Поражение кожных покровов варьируется от локального до диффузного отслоения эпидермиса и сопровождается системными проявлениями: астеническим синдромом, фебрильной лихорадкой и выраженным болевым синдромом. Лечебная тактика предусматривает обязательную госпитализацию, назначение антибактериальных препаратов, а также хирургическую санацию (дренирование) имеющихся очагов инфекции.
Пурпура
Пурпура представляет собой геморрагическое поражение кожи или слизистых оболочек, характеризующееся тем, что высыпания не бледнеют при надавливании. В клинической картине отмечаются лихорадка с фебрильными значениями температуры, признаки тяжёлого сепсиса — артериальная гипотензия, олигурия и наличие пятен на коже, а также некротических очагов или экхимозов диаметром свыше 3 мм, отличающихся быстрым увеличением в размерах и распространением в течение нескольких часов.

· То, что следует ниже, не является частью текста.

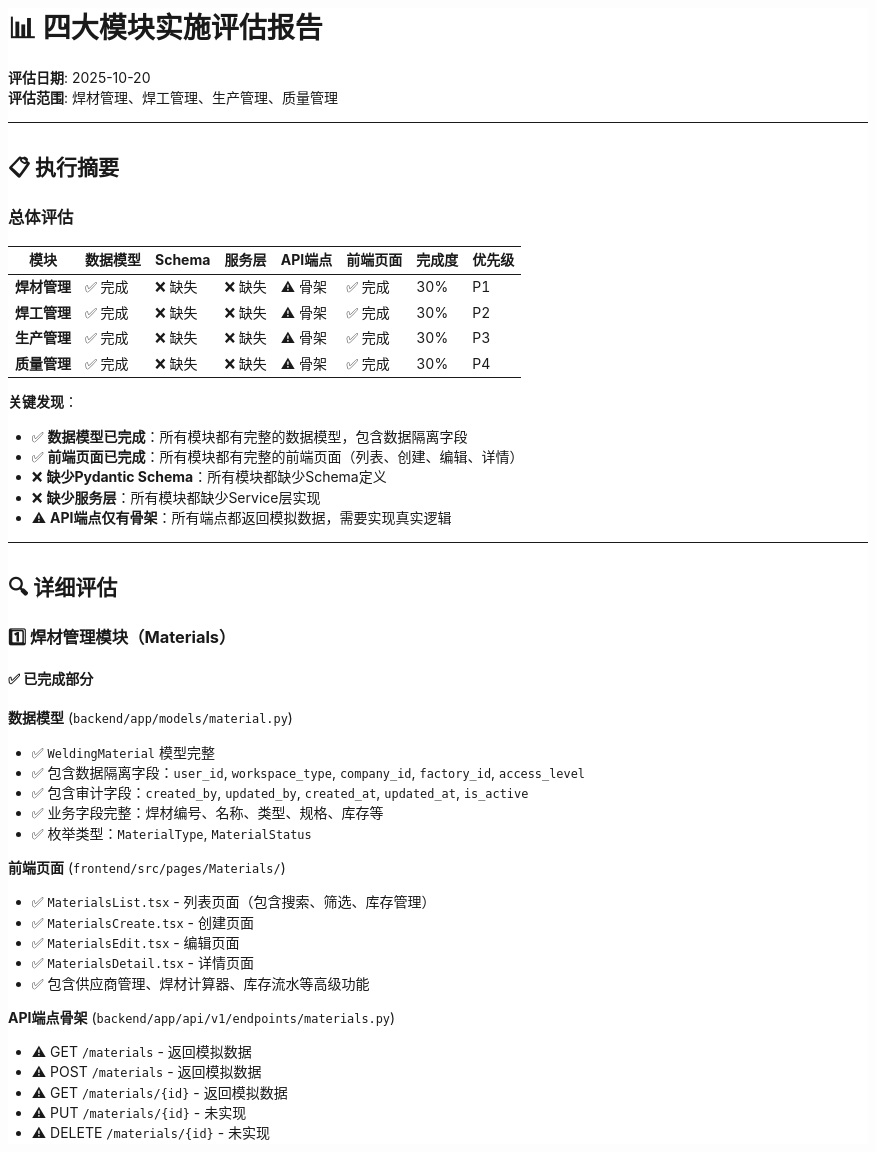 # 📊 四大模块实施评估报告

**评估日期**: 2025-10-20  
**评估范围**: 焊材管理、焊工管理、生产管理、质量管理

---

## 📋 执行摘要

### 总体评估

| 模块 | 数据模型 | Schema | 服务层 | API端点 | 前端页面 | 完成度 | 优先级 |
|------|---------|--------|--------|---------|---------|--------|--------|
| **焊材管理** | ✅ 完成 | ❌ 缺失 | ❌ 缺失 | ⚠️ 骨架 | ✅ 完成 | 30% | P1 |
| **焊工管理** | ✅ 完成 | ❌ 缺失 | ❌ 缺失 | ⚠️ 骨架 | ✅ 完成 | 30% | P2 |
| **生产管理** | ✅ 完成 | ❌ 缺失 | ❌ 缺失 | ⚠️ 骨架 | ✅ 完成 | 30% | P3 |
| **质量管理** | ✅ 完成 | ❌ 缺失 | ❌ 缺失 | ⚠️ 骨架 | ✅ 完成 | 30% | P4 |

**关键发现**：
- ✅ **数据模型已完成**：所有模块都有完整的数据模型，包含数据隔离字段
- ✅ **前端页面已完成**：所有模块都有完整的前端页面（列表、创建、编辑、详情）
- ❌ **缺少Pydantic Schema**：所有模块都缺少Schema定义
- ❌ **缺少服务层**：所有模块都缺少Service层实现
- ⚠️ **API端点仅有骨架**：所有端点都返回模拟数据，需要实现真实逻辑

---

## 🔍 详细评估

### 1️⃣ 焊材管理模块（Materials）

#### ✅ 已完成部分

**数据模型** (`backend/app/models/material.py`)
- ✅ `WeldingMaterial` 模型完整
- ✅ 包含数据隔离字段：`user_id`, `workspace_type`, `company_id`, `factory_id`, `access_level`
- ✅ 包含审计字段：`created_by`, `updated_by`, `created_at`, `updated_at`, `is_active`
- ✅ 业务字段完整：焊材编号、名称、类型、规格、库存等
- ✅ 枚举类型：`MaterialType`, `MaterialStatus`

**前端页面** (`frontend/src/pages/Materials/`)
- ✅ `MaterialsList.tsx` - 列表页面（包含搜索、筛选、库存管理）
- ✅ `MaterialsCreate.tsx` - 创建页面
- ✅ `MaterialsEdit.tsx` - 编辑页面
- ✅ `MaterialsDetail.tsx` - 详情页面
- ✅ 包含供应商管理、焊材计算器、库存流水等高级功能

**API端点骨架** (`backend/app/api/v1/endpoints/materials.py`)
- ⚠️ GET `/materials` - 返回模拟数据
- ⚠️ POST `/materials` - 返回模拟数据
- ⚠️ GET `/materials/{id}` - 返回模拟数据
- ⚠️ PUT `/materials/{id}` - 未实现
- ⚠️ DELETE `/materials/{id}` - 未实现
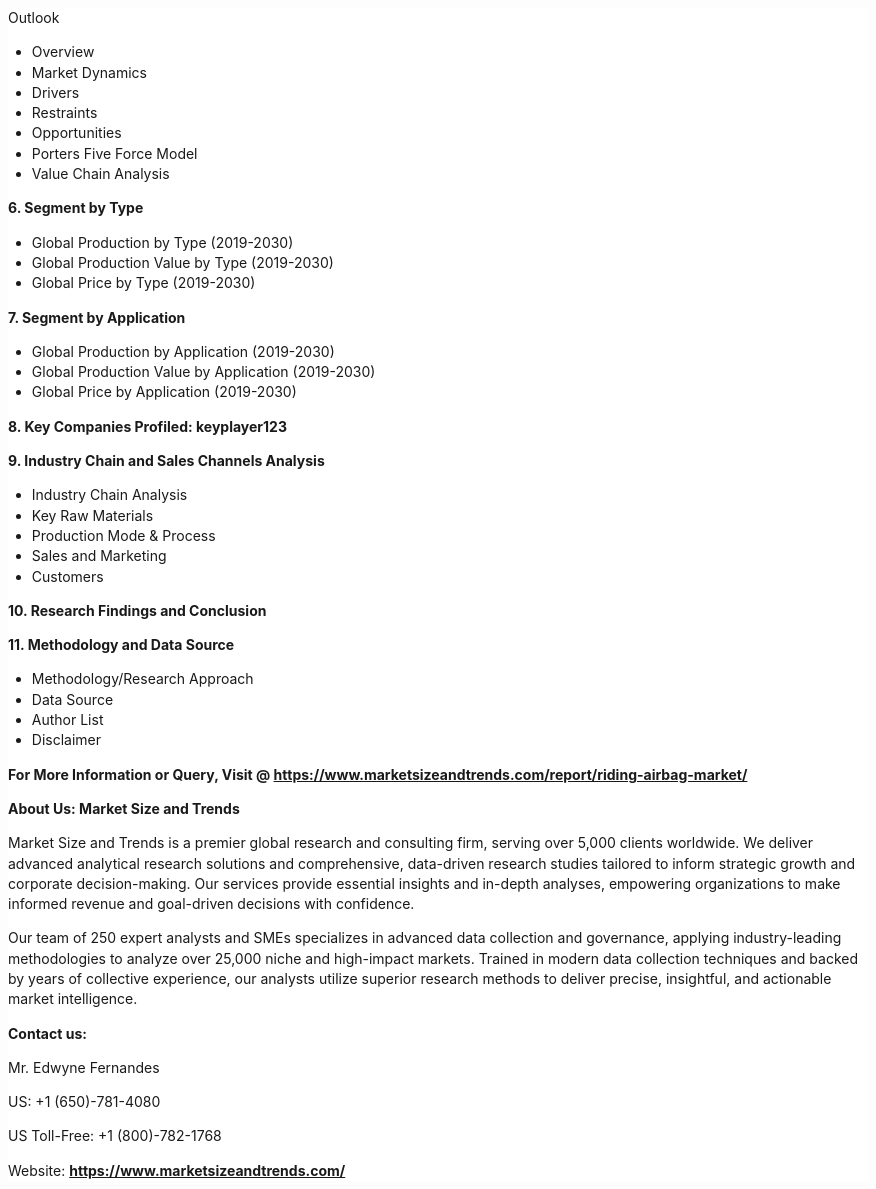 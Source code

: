 Outlook</strong></p><ul><li>Overview</li><li>Market Dynamics</li><li>Drivers</li><li>Restraints</li><li>Opportunities</li><li>Porters Five Force Model</li><li>Value Chain Analysis&nbsp;</li></ul><p><strong>6. Segment by Type</strong></p><ul><li>Global Production by Type (2019-2030)</li><li>Global Production Value by Type (2019-2030)</li><li>Global Price by Type (2019-2030)</li></ul><p><strong>7. Segment by Application</strong></p><ul><li>Global Production by Application (2019-2030)</li><li>Global Production Value by Application (2019-2030)</li><li>Global Price by Application (2019-2030)</li></ul><p><strong>8. Key Companies Profiled: keyplayer123</strong></p><p><strong>9. Industry Chain and Sales Channels Analysis</strong></p><ul><li>Industry Chain Analysis</li><li>Key Raw Materials</li><li>Production Mode &amp; Process</li><li>Sales and Marketing</li><li>Customers</li></ul><p><strong>10. Research Findings and Conclusion</strong></p><p><strong>11. Methodology and Data Source</strong></p><ul><li>Methodology/Research Approach</li><li>Data Source</li><li>Author List</li><li>Disclaimer</li></ul></p><p><strong>For More Information or Query, Visit @ <a href="https://www.marketsizeandtrends.com/report/riding-airbag-market/">https://www.marketsizeandtrends.com/report/riding-airbag-market/</a></strong></p><p><strong>About Us: Market Size and Trends</strong></p><p>Market Size and Trends is a premier global research and consulting firm, serving over 5,000 clients worldwide. We deliver advanced analytical research solutions and comprehensive, data-driven research studies tailored to inform strategic growth and corporate decision-making. Our services provide essential insights and in-depth analyses, empowering organizations to make informed revenue and goal-driven decisions with confidence.</p><p>Our team of 250 expert analysts and SMEs specializes in advanced data collection and governance, applying industry-leading methodologies to analyze over 25,000 niche and high-impact markets. Trained in modern data collection techniques and backed by years of collective experience, our analysts utilize superior research methods to deliver precise, insightful, and actionable market intelligence.</p><p><strong>Contact us:</strong></p><p>Mr. Edwyne Fernandes</p><p>US: +1 (650)-781-4080</p><p>US Toll-Free: +1 (800)-782-1768</p><p>Website: <strong><a href="https://www.marketsizeandtrends.com/">https://www.marketsizeandtrends.com/</a></strong></p>
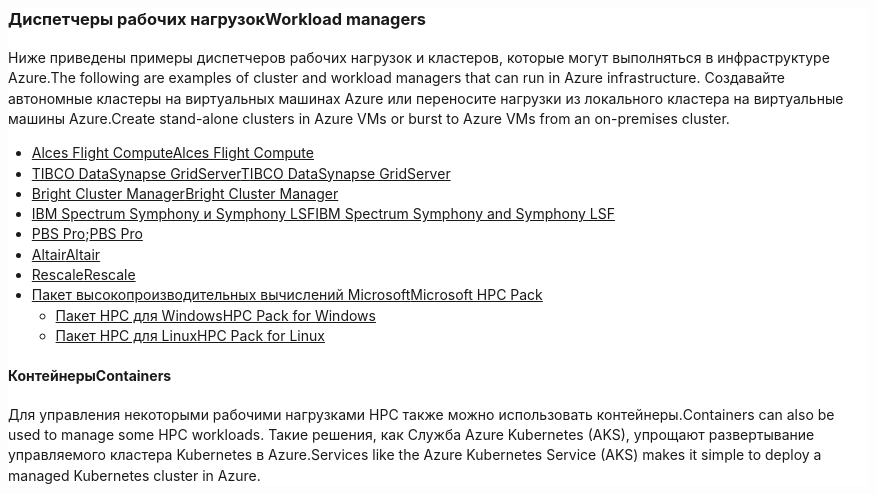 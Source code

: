 ### <a name="workload-managers"></a><span data-ttu-id="cca09-206">Диспетчеры рабочих нагрузок</span><span class="sxs-lookup"><span data-stu-id="cca09-206">Workload managers</span></span>

<span data-ttu-id="cca09-207">Ниже приведены примеры диспетчеров рабочих нагрузок и кластеров, которые могут выполняться в инфраструктуре Azure.</span><span class="sxs-lookup"><span data-stu-id="cca09-207">The following are examples of cluster and workload managers that can run in Azure infrastructure.</span></span> <span data-ttu-id="cca09-208">Создавайте автономные кластеры на виртуальных машинах Azure или переносите нагрузки из локального кластера на виртуальные машины Azure.</span><span class="sxs-lookup"><span data-stu-id="cca09-208">Create stand-alone clusters in Azure VMs or burst to Azure VMs from an on-premises cluster.</span></span>

- [<span data-ttu-id="cca09-209">Alces Flight Compute</span><span class="sxs-lookup"><span data-stu-id="cca09-209">Alces Flight Compute</span></span>](https://azuremarketplace.microsoft.com/marketplace/apps/alces-flight-limited.alces-flight-compute-solo?tab=Overview)
- [<span data-ttu-id="cca09-210">TIBCO DataSynapse GridServer</span><span class="sxs-lookup"><span data-stu-id="cca09-210">TIBCO DataSynapse GridServer</span></span>](https://azure.microsoft.com/blog/tibco-datasynapse-comes-to-the-azure-marketplace/)
- [<span data-ttu-id="cca09-211">Bright Cluster Manager</span><span class="sxs-lookup"><span data-stu-id="cca09-211">Bright Cluster Manager</span></span>](http://www.brightcomputing.com/technology-partners/microsoft)
- [<span data-ttu-id="cca09-212">IBM Spectrum Symphony и Symphony LSF</span><span class="sxs-lookup"><span data-stu-id="cca09-212">IBM Spectrum Symphony and Symphony LSF</span></span>](https://azure.microsoft.com/blog/ibm-and-microsoft-azure-support-spectrum-symphony-and-spectrum-lsf/)
- <span data-ttu-id="cca09-213">[PBS Pro](http://pbspro.org);</span><span class="sxs-lookup"><span data-stu-id="cca09-213">[PBS Pro](http://pbspro.org)</span></span>
- [<span data-ttu-id="cca09-214">Altair</span><span class="sxs-lookup"><span data-stu-id="cca09-214">Altair</span></span>](http://www.altair.com/)
- [<span data-ttu-id="cca09-215">Rescale</span><span class="sxs-lookup"><span data-stu-id="cca09-215">Rescale</span></span>](https://www.rescale.com/azure/)
- [<span data-ttu-id="cca09-216">Пакет высокопроизводительных вычислений Microsoft</span><span class="sxs-lookup"><span data-stu-id="cca09-216">Microsoft HPC Pack</span></span>](https://technet.microsoft.com/library/mt744885.aspx)
  - [<span data-ttu-id="cca09-217">Пакет HPC для Windows</span><span class="sxs-lookup"><span data-stu-id="cca09-217">HPC Pack for Windows</span></span>](/azure/virtual-machines/windows/hpcpack-cluster-options?context=/azure/architecture/topics/high-performance-computing/context/hpc-context)
  - [<span data-ttu-id="cca09-218">Пакет HPC для Linux</span><span class="sxs-lookup"><span data-stu-id="cca09-218">HPC Pack for Linux</span></span>](/azure/virtual-machines/linux/hpcpack-cluster-options?context=/azure/architecture/topics/high-performance-computing/context/hpc-context)

#### <a name="containers"></a><span data-ttu-id="cca09-219">Контейнеры</span><span class="sxs-lookup"><span data-stu-id="cca09-219">Containers</span></span>

<span data-ttu-id="cca09-220">Для управления некоторыми рабочими нагрузками HPC также можно использовать контейнеры.</span><span class="sxs-lookup"><span data-stu-id="cca09-220">Containers can also be used to manage some HPC workloads.</span></span>  <span data-ttu-id="cca09-221">Такие решения, как Служба Azure Kubernetes (AKS), упрощают развертывание управляемого кластера Kubernetes в Azure.</span><span class="sxs-lookup"><span data-stu-id="cca09-221">Services like the Azure Kubernetes Service (AKS) makes it simple to deploy a managed Kubernetes cluster in Azure.</span></span>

В случаях подозрения на молниеносную пурпуру необходимо безотлагательно ввести 1 г цефтриаксона парентерально, независимо от состояния гемодинамики пациента, после чего приступить к проведению интенсивной терапии.
Для верификации диагноза проведение специализированных диагностических тестов не требуется. Основные возбудители — менингококк (Neisseria meningitidis) и пневмококк (Streptococcus pneumoniae). Биопсия кожи позволяет выявить возбудителя в течение 3–4 часов.
После исключения молниеносной пурпуры дифференциальный диагноз включает два основных патогенетических варианта: тромбоцитопению либо васкулит.